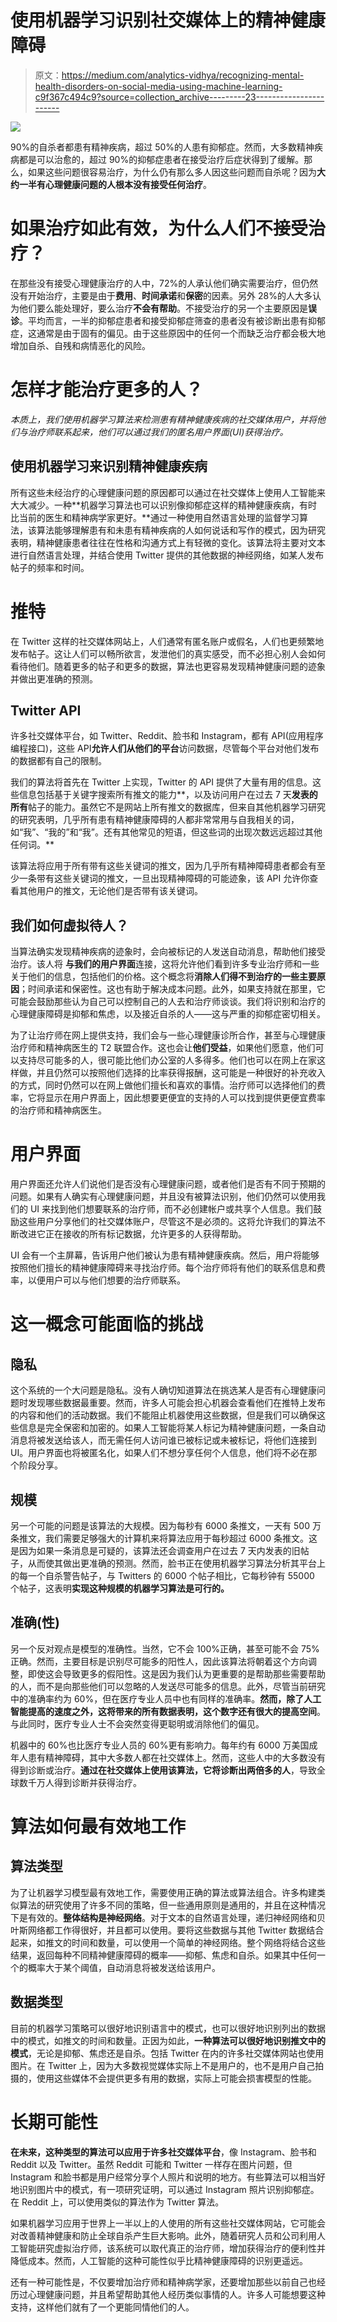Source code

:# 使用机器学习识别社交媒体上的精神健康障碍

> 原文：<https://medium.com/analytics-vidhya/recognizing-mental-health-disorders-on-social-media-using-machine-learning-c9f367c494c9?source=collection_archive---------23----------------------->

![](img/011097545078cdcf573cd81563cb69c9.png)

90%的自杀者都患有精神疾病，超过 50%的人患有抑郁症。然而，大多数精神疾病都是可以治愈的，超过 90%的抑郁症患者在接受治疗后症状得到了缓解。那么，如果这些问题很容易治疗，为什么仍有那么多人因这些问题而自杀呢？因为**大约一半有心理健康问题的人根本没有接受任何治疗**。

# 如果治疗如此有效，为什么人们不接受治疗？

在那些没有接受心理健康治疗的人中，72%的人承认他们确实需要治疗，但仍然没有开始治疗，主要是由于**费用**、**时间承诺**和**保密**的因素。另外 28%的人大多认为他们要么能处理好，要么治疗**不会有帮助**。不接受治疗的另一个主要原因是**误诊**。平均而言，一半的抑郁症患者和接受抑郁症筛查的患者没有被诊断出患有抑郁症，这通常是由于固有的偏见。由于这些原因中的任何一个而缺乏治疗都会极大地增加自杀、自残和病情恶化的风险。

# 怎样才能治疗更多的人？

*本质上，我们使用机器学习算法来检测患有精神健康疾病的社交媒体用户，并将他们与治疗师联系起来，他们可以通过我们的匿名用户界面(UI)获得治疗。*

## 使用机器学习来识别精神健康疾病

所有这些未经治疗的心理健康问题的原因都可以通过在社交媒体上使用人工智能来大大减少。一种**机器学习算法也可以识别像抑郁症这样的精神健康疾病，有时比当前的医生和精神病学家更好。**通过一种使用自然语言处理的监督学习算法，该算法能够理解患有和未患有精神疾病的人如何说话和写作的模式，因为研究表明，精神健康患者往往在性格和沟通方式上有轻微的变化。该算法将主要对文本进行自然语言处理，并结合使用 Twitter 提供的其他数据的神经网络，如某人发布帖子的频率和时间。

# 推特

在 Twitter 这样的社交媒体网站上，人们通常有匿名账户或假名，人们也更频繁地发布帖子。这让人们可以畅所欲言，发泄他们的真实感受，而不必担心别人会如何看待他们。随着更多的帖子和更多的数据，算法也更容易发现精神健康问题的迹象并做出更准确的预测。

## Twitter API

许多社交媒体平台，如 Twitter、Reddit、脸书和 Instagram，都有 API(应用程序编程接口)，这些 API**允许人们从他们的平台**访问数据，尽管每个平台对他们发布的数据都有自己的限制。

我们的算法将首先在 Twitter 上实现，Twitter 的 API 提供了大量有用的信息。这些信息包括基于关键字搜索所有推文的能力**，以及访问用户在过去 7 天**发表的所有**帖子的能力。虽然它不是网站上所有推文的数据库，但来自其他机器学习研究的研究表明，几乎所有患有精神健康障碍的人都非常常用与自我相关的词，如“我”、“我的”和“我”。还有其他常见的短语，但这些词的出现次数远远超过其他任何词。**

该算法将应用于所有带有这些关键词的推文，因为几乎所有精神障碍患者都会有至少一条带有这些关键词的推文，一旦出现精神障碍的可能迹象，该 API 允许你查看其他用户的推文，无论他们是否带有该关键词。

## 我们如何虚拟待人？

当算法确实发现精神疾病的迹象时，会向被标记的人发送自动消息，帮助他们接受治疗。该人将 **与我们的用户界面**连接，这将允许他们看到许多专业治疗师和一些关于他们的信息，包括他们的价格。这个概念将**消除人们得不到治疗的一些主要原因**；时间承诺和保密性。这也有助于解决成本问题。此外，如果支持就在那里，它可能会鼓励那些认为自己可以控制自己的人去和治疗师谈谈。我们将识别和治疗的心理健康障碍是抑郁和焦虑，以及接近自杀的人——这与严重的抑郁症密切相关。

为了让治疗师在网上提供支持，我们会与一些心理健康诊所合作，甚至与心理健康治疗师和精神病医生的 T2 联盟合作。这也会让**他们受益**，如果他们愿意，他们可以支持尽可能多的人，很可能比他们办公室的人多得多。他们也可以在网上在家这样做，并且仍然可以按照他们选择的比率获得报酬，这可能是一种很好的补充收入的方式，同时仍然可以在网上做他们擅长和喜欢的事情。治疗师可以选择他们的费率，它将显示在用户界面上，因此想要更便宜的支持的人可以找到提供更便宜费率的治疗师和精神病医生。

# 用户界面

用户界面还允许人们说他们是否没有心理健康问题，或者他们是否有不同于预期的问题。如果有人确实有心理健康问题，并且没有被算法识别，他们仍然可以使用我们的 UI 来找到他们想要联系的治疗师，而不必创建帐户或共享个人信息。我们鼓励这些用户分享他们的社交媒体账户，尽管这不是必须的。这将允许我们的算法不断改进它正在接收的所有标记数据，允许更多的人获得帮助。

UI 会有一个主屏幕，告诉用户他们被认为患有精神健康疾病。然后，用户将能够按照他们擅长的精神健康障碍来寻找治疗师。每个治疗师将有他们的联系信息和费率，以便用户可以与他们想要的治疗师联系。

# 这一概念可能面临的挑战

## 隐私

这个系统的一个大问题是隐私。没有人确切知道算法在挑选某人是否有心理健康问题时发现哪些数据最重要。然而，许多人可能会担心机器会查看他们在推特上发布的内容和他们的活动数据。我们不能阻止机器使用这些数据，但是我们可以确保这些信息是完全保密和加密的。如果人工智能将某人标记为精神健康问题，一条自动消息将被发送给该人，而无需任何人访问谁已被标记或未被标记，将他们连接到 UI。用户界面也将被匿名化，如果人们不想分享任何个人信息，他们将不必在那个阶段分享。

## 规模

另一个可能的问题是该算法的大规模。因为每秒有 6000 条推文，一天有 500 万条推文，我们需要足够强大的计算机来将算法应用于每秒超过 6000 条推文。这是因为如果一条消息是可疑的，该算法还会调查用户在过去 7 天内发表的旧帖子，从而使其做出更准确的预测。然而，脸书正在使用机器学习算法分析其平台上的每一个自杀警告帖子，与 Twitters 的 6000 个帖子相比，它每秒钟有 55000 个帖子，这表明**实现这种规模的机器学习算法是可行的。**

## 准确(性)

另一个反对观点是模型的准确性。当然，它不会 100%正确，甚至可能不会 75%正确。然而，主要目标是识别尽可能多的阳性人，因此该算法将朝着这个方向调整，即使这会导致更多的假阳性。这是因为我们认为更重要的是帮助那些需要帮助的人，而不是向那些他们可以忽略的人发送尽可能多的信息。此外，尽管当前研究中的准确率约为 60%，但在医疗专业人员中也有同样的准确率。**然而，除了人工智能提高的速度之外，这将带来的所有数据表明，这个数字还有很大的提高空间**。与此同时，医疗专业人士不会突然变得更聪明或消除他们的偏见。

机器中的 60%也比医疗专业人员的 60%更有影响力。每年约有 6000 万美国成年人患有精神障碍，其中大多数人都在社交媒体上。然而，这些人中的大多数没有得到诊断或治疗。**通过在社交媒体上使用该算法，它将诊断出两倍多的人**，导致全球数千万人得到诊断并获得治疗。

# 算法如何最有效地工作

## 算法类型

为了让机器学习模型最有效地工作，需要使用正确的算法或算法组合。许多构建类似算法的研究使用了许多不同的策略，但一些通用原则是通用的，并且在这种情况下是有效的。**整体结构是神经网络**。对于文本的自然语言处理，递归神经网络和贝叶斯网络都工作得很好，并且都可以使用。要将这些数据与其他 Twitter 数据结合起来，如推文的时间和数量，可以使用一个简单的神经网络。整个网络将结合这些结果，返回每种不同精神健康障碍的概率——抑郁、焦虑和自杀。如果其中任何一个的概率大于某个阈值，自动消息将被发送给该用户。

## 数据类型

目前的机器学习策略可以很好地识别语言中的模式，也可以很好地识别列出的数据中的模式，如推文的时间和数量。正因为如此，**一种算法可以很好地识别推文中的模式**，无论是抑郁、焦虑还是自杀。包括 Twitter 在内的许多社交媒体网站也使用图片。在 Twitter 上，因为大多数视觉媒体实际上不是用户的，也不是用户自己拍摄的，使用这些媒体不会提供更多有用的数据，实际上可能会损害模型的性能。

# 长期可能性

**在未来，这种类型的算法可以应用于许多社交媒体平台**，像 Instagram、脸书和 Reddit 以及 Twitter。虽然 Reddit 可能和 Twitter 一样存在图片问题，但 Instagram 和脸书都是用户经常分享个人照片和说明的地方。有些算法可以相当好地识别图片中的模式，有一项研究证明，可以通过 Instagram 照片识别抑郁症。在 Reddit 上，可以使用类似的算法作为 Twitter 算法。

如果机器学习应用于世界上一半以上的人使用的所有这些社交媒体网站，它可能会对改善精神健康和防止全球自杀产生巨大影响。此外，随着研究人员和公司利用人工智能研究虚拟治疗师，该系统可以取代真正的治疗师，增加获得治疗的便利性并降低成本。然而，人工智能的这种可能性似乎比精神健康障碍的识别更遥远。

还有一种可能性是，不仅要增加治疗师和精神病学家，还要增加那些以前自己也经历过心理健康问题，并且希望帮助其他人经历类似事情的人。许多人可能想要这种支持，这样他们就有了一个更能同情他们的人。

^^^^^^^^

• **EXERCISE AIM**
Exact repeat, pictures omitted: give every line from the top of the records down to and including the line with "## 使用机器学习来识别精神健康疾病".

• **SOLUTION TO THIS PROBLEM**
Source code

:# 使用机器学习识别社交媒体上的精神健康障碍

> 原文：<https://medium.com/analytics-vidhya/recognizing-mental-health-disorders-on-social-media-using-machine-learning-c9f367c494c9?source=collection_archive---------23----------------------->

![](img/011097545078cdcf573cd81563cb69c9.png)

90%的自杀者都患有精神疾病，超过 50%的人患有抑郁症。然而，大多数精神疾病都是可以治愈的，超过 90%的抑郁症患者在接受治疗后症状得到了缓解。那么，如果这些问题很容易治疗，为什么仍有那么多人因这些问题而自杀呢？因为**大约一半有心理健康问题的人根本没有接受任何治疗**。

# 如果治疗如此有效，为什么人们不接受治疗？

在那些没有接受心理健康治疗的人中，72%的人承认他们确实需要治疗，但仍然没有开始治疗，主要是由于**费用**、**时间承诺**和**保密**的因素。另外 28%的人大多认为他们要么能处理好，要么治疗**不会有帮助**。不接受治疗的另一个主要原因是**误诊**。平均而言，一半的抑郁症患者和接受抑郁症筛查的患者没有被诊断出患有抑郁症，这通常是由于固有的偏见。由于这些原因中的任何一个而缺乏治疗都会极大地增加自杀、自残和病情恶化的风险。

# 怎样才能治疗更多的人？

*本质上，我们使用机器学习算法来检测患有精神健康疾病的社交媒体用户，并将他们与治疗师联系起来，他们可以通过我们的匿名用户界面(UI)获得治疗。*

## 使用机器学习来识别精神健康疾病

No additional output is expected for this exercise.